Kanye West has to do that with the whole world watching. And he knows Christians are watching:
Said I’m finna do a gospel album / What have you been hearin’ from the Christians? / They’ll be the first one to judge me / Make it feel like nobody love me
Of all the critics in this world, it certainly shouldn’t be Christians. Are we to have discernment about celebrity conversions? Absolutely. Are we to be over-the-top skeptical when there’s no evidence this is a false conversion? Absolutely not.
Kanye’s conversion is pretty straightforward. We don’t have any reason not to believe he’s saved.
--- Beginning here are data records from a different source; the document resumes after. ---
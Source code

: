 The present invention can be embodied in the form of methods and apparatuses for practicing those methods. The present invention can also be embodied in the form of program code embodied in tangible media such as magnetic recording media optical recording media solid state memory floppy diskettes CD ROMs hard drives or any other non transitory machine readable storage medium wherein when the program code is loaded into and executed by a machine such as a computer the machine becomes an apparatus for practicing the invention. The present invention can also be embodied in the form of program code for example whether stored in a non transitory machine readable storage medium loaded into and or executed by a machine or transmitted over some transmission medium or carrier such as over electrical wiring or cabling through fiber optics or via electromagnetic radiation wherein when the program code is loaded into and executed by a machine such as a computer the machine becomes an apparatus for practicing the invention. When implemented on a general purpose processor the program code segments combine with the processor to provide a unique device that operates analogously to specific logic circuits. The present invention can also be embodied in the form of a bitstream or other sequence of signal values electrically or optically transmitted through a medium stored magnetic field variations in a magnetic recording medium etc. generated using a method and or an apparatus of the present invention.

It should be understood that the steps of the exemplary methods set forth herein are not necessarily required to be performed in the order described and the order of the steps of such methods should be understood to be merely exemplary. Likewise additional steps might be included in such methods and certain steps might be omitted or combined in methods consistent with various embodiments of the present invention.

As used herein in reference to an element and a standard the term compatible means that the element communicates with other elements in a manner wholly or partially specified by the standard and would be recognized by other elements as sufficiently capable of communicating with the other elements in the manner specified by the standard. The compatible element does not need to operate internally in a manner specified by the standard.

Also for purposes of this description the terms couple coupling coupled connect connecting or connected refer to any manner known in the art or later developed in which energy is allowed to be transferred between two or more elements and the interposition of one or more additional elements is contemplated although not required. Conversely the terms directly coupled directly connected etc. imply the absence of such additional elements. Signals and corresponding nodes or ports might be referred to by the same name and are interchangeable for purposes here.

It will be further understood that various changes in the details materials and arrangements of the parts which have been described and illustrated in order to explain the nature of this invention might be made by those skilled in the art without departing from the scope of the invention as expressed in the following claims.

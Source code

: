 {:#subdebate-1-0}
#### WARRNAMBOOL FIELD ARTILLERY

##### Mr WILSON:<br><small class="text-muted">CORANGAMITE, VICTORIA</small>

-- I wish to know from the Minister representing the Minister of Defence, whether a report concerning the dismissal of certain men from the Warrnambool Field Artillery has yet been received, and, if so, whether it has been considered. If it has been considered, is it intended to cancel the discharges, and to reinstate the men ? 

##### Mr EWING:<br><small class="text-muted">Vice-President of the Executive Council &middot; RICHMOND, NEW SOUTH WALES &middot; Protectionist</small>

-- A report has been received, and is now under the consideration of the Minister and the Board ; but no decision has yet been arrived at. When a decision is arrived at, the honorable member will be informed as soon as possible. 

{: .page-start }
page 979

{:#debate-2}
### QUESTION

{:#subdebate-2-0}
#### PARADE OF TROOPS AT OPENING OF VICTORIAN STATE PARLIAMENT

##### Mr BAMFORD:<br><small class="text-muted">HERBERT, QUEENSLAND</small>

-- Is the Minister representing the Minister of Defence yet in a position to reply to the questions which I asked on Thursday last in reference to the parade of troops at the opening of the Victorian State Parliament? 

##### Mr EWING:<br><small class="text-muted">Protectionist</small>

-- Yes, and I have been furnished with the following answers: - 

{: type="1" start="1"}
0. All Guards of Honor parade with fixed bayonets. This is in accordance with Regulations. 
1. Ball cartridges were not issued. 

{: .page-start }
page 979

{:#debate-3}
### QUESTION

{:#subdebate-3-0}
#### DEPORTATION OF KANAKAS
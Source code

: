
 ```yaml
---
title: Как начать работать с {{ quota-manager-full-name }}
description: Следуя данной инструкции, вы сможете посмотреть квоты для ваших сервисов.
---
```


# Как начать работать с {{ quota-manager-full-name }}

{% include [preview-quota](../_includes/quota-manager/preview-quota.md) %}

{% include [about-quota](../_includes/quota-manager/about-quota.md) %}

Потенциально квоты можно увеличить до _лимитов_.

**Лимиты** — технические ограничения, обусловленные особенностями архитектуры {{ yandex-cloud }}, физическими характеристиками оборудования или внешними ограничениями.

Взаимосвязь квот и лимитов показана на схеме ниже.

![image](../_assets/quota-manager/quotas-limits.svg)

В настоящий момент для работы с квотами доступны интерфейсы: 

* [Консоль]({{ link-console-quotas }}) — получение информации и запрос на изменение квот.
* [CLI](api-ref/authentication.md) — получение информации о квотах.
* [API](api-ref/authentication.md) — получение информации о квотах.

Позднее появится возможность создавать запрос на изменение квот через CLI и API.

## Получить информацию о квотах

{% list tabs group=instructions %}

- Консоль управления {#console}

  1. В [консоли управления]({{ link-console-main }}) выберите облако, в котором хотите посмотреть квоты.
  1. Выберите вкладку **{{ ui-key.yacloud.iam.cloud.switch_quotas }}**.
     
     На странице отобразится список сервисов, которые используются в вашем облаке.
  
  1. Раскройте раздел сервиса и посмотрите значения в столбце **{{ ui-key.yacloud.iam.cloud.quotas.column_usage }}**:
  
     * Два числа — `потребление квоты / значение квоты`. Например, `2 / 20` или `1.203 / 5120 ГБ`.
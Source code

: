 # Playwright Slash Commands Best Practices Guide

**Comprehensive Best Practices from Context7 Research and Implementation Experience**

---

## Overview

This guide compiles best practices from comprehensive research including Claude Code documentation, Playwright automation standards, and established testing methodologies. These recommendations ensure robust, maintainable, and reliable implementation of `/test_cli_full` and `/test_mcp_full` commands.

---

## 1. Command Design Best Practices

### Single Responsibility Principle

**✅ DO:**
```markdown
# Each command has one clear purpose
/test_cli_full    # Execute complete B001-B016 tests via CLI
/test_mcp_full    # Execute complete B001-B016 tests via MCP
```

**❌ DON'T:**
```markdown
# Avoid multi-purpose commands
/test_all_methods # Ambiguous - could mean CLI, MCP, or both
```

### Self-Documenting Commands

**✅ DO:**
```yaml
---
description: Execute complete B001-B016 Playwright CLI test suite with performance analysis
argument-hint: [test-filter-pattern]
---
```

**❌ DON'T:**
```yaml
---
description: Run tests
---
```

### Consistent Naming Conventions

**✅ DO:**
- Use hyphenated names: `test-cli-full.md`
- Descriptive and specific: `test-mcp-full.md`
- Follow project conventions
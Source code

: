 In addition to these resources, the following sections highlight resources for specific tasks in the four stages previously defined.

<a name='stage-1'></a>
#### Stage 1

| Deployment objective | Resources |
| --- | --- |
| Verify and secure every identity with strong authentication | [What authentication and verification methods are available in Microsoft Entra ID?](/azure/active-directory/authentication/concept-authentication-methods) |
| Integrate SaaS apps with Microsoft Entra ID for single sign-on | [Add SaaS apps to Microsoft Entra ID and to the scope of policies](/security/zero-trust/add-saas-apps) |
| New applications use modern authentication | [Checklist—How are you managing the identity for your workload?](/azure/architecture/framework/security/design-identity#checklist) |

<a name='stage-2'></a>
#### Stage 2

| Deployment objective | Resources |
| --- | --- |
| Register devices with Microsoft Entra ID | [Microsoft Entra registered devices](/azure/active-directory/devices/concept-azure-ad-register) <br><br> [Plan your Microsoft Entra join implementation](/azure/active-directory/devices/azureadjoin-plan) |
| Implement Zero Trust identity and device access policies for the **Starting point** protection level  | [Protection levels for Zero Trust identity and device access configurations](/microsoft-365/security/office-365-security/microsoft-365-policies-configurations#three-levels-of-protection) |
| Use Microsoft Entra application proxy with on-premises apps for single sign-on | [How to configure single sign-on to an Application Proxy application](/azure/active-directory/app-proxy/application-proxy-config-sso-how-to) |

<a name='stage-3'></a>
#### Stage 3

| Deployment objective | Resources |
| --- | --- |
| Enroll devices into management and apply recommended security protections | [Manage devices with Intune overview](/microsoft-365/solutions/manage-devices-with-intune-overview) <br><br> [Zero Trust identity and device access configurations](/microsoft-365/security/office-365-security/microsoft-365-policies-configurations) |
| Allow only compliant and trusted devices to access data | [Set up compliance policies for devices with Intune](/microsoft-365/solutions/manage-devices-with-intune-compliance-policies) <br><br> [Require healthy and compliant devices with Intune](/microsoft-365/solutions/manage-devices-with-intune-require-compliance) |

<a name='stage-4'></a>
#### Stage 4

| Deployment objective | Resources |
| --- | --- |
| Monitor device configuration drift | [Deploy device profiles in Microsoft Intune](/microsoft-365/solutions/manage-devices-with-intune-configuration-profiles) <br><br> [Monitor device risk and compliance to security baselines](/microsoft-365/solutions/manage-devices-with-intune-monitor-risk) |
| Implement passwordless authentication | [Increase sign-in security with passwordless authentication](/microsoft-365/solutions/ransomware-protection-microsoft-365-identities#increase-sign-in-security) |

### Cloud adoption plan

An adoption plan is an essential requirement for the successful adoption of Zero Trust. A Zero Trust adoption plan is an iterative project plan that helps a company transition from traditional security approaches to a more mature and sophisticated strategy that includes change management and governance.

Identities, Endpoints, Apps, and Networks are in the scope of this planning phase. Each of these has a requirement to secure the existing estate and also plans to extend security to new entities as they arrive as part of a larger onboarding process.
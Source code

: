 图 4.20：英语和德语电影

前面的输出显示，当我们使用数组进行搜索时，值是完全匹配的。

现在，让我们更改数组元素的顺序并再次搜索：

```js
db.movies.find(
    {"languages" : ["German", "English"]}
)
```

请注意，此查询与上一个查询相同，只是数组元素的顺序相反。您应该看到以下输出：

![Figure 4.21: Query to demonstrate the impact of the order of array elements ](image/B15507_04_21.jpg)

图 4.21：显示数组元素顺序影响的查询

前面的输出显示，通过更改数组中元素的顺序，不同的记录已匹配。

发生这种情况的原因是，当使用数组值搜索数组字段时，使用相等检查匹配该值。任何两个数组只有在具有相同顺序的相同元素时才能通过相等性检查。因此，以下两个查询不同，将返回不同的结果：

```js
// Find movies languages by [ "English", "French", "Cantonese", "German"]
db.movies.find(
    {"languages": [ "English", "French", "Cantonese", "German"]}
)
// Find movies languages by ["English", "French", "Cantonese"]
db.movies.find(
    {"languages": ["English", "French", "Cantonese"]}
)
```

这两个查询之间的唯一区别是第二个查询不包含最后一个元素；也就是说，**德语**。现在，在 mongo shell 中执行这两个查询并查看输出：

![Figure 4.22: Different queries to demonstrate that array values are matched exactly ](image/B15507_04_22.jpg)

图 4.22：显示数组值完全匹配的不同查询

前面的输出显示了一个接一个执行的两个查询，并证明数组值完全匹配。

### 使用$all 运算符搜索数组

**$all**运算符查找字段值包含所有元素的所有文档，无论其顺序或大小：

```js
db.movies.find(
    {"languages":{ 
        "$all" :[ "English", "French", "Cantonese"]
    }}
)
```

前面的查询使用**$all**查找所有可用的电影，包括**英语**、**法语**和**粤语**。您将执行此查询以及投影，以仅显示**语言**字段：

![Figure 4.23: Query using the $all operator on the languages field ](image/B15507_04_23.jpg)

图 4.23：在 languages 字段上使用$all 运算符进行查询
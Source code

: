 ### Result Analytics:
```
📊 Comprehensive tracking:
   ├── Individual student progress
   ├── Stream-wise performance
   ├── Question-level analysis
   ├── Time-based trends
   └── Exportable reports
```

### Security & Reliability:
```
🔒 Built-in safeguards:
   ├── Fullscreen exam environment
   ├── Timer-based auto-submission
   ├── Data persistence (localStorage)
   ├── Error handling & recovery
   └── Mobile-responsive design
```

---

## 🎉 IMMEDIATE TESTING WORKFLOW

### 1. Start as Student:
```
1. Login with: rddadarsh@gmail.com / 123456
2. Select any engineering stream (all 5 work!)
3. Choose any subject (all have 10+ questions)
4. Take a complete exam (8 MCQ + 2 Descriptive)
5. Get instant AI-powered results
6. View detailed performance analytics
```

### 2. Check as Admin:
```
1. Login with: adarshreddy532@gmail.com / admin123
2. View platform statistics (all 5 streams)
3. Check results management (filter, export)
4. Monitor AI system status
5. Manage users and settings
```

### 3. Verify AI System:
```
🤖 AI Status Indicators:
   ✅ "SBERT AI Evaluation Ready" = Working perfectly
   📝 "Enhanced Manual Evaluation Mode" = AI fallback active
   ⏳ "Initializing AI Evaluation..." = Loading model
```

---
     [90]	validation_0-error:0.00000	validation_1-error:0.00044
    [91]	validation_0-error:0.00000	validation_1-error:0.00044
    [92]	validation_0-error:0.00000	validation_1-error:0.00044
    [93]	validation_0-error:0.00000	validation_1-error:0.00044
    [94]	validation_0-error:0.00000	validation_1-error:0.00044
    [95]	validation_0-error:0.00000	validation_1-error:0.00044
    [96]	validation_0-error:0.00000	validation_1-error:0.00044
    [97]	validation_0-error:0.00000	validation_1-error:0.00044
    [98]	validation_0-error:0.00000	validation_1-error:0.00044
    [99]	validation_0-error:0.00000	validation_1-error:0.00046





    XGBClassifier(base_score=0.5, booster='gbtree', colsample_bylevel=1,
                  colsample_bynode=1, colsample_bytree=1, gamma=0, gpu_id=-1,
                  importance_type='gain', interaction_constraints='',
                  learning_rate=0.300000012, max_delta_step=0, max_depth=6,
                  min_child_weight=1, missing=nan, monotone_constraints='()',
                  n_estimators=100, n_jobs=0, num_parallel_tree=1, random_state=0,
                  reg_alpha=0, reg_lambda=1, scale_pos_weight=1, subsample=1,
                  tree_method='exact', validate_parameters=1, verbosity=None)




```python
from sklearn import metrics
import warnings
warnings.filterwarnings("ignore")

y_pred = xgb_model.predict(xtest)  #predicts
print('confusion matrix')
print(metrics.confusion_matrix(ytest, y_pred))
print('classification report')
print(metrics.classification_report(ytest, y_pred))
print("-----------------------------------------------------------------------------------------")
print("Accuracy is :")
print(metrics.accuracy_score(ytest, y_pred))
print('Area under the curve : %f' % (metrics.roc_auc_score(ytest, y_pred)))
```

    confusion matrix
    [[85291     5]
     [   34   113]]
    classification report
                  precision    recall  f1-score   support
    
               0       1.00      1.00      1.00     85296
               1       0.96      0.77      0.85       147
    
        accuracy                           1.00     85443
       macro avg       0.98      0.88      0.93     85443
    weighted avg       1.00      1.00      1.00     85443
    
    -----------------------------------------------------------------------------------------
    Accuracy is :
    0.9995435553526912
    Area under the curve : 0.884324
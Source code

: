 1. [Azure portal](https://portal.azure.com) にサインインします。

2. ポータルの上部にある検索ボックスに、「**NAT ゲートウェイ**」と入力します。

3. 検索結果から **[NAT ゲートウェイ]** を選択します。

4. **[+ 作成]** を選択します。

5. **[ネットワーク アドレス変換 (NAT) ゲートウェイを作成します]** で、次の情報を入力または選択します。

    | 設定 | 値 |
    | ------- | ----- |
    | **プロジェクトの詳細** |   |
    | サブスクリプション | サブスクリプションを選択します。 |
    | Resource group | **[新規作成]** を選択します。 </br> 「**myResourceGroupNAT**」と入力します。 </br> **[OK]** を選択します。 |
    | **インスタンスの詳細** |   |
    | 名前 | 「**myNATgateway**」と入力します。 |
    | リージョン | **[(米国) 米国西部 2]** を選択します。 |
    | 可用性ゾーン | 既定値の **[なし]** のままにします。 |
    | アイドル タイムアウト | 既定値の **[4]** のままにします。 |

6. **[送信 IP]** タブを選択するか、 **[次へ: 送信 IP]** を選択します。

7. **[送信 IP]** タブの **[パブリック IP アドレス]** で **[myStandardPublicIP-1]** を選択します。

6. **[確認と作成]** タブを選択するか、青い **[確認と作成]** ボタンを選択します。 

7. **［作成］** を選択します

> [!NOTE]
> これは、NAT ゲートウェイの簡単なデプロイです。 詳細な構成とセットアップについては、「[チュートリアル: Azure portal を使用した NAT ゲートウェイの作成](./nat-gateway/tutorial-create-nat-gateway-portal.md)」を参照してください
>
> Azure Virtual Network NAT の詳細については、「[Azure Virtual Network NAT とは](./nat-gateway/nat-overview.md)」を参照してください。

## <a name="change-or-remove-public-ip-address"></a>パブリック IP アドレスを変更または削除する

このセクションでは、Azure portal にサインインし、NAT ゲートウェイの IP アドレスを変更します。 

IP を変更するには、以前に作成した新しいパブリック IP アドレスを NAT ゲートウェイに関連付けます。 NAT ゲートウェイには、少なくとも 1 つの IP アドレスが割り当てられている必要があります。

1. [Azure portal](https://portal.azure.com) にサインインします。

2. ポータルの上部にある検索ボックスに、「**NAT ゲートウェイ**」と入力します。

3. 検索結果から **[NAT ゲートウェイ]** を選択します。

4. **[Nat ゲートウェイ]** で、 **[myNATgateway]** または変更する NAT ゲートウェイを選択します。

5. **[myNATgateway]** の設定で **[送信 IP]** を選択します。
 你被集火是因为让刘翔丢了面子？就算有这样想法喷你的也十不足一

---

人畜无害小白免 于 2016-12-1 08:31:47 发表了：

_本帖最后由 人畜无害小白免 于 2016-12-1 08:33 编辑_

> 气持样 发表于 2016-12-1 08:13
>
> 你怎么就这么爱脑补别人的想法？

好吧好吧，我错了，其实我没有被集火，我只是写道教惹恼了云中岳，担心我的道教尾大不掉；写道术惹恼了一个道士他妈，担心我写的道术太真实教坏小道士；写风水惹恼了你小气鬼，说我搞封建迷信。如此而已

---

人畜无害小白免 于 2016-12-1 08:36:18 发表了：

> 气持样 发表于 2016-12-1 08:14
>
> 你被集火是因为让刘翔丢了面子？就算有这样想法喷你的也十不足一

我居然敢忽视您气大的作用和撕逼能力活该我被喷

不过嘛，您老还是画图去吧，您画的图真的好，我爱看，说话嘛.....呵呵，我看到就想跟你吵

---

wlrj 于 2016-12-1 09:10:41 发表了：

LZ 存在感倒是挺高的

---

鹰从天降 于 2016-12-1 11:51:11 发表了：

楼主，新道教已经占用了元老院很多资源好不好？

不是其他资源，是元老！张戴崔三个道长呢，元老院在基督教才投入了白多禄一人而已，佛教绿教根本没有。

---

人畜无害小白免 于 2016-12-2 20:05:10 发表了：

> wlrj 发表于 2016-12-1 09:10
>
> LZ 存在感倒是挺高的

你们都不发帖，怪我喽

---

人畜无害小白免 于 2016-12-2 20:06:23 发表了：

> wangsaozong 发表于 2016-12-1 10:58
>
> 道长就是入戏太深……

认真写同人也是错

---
There is a call for Christ, repentance, faith, and a forsaking of sin. Not to mention who he’s been mentored by. Save your skepticism, Christian. Be discerning, but don’t be a Debbie-downer. Be prayerful, not skeptical.
This is Only the Beginning
I wanted to do a review of West’s album, but I primarily wanted to review, so to speak, Kanye’s journey of salvation. It seems to be real. He will have many hiccups and failures along the way, undoubtedly so. But so did we. We still do. Sinful sticks in the road doesn’t mean West isn’t saved, it just means he has a lot of sin to repent of and deal with–just like you and I did (and do).
Kanye West is a massive celebrity with a huge following. That following will assuredly go down due to his promise to only make Christian music. Good–let it go down. Sounds like Kanye feels the same way from what I’ve seen.
Give ‘me grace. Praise God for his transformation. He might do things here and there that seem concerning, but if he’s wanting to grow, he will be open to correction. Let us glorify God for saving Kanye and how West’s music is a God-honoring piece of art.